Energy Dissipation and Damping Mechanisms in Steel–Concrete Composite Frames under Seismic Loading
DOI:
https://doi.org/10.7492/fb2xd069Abstract
Steel–concrete composite frames combine the ductility and tensile strength of steel with the compressive strength and mass of reinforced concrete, producing structural systems with favorable seismic performance. Understanding the mechanisms of energy dissipation and effective damping modeling is essential for accurate seismic response prediction and resilient design. This paper presents: (1) a comprehensive literature review of damping sources and energy dissipation mechanisms in composite frames, (2) a unified analytical and numerical framework to quantify hysteretic, material, and supplemental device-based dissipation, and (3) a parametric nonlinear time-history study on prototypical mid-rise composite frames comparing intrinsic hysteretic damping, Rayleigh viscous damping representations, and external energy dissipators (e.g., metallic yielding dampers, buckling-restrained braces, viscoelastic and magnetorheological devices).
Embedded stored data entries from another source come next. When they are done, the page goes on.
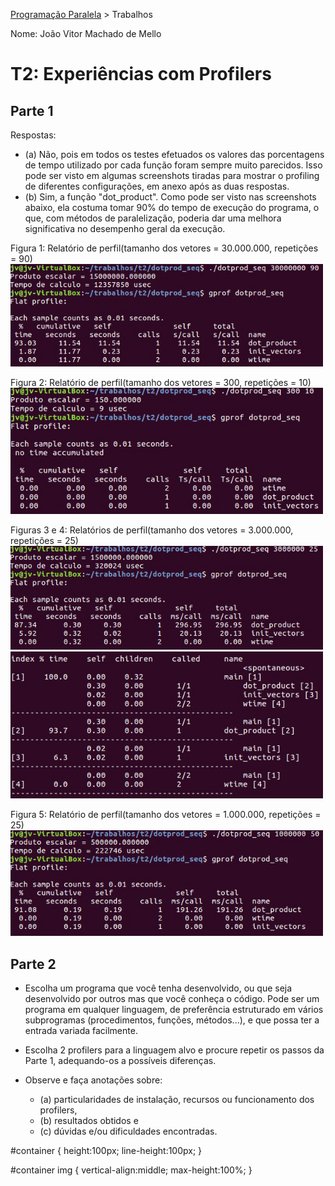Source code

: [Programação Paralela](https://github.com/AndreaInfUFSM/elc139-2018a) > Trabalhos

Nome: João Vitor Machado de Mello

# T2: Experiências com Profilers


## Parte 1

Respostas:
  - (a) Não, pois em todos os testes efetuados os valores das porcentagens de tempo utilizado por cada função foram sempre muito parecidos. Isso pode ser visto em algumas screenshots tiradas para mostrar o profiling de diferentes configurações, em anexo após as duas respostas.
  - (b) Sim, a função "dot_product". Como pode ser visto nas screenshots abaixo, ela costuma tomar 90% do tempo de execução do programa, o que, com métodos de paralelização, poderia dar uma melhora significativa no desempenho geral da execução.

<div id="container">Figura 1: Relatório de perfil(tamanho dos vetores = 30.000.000, repetições = 90)
<img src="https://github.com/jvmello/elc139-2018a/blob/master/trabalhos/t2/screenshots/sc5.jpg" width="500">

Figura 2: Relatório de perfil(tamanho dos vetores = 300, repetições = 10)
<img src="https://github.com/jvmello/elc139-2018a/blob/master/trabalhos/t2/screenshots/sc6.jpg" width="500">

Figuras 3 e 4: Relatórios de perfil(tamanho dos vetores = 3.000.000, repetições = 25)
<img src="https://github.com/jvmello/elc139-2018a/blob/master/trabalhos/t2/screenshots/sc8.jpg" width="500">
<img src="https://github.com/jvmello/elc139-2018a/blob/master/trabalhos/t2/screenshots/sc9.jpg" width="500">

Figura 5: Relatório de perfil(tamanho dos vetores = 1.000.000, repetições = 25)
<img src="https://github.com/jvmello/elc139-2018a/blob/master/trabalhos/t2/screenshots/sc10.jpg" width="500"></div>



## Parte 2


+ Escolha um programa que você tenha desenvolvido, ou que seja desenvolvido por outros mas que você conheça o código. 
Pode ser um programa em qualquer linguagem, de preferência estruturado em vários subprogramas (procedimentos, funções, métodos...), e que possa ter a entrada variada facilmente.

+ Escolha 2 profilers para a linguagem alvo e procure repetir os passos da Parte 1, adequando-os a possíveis diferenças.

+ Observe e faça anotações sobre: 
   - (a) particularidades de instalação, recursos ou funcionamento dos profilers, 
   - (b) resultados obtidos e 
   - (c) dúvidas e/ou dificuldades encontradas.


#container {
    height:100px;
    line-height:100px;
}

#container img {
    vertical-align:middle;
    max-height:100%;
}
Key findings show that (i) hysteretic energy from local yielding (beam plastic hinges, joint slips, concrete crushing) dominates global energy dissipation in well-detailed composite frames, (ii) equivalent viscous (Rayleigh) damping can misrepresent energy partitioning and residual drifts unless calibrated against hysteretic models, and (iii) adding well-placed dissipaters (BRBs, yielding fuses) significantly reduces interstory drifts and residual deformations while increasing cumulative energy dissipation. Recommendations are provided for modeling strategies, design detailing to enhance energy dissipation capacity, and directions for further experimental validation.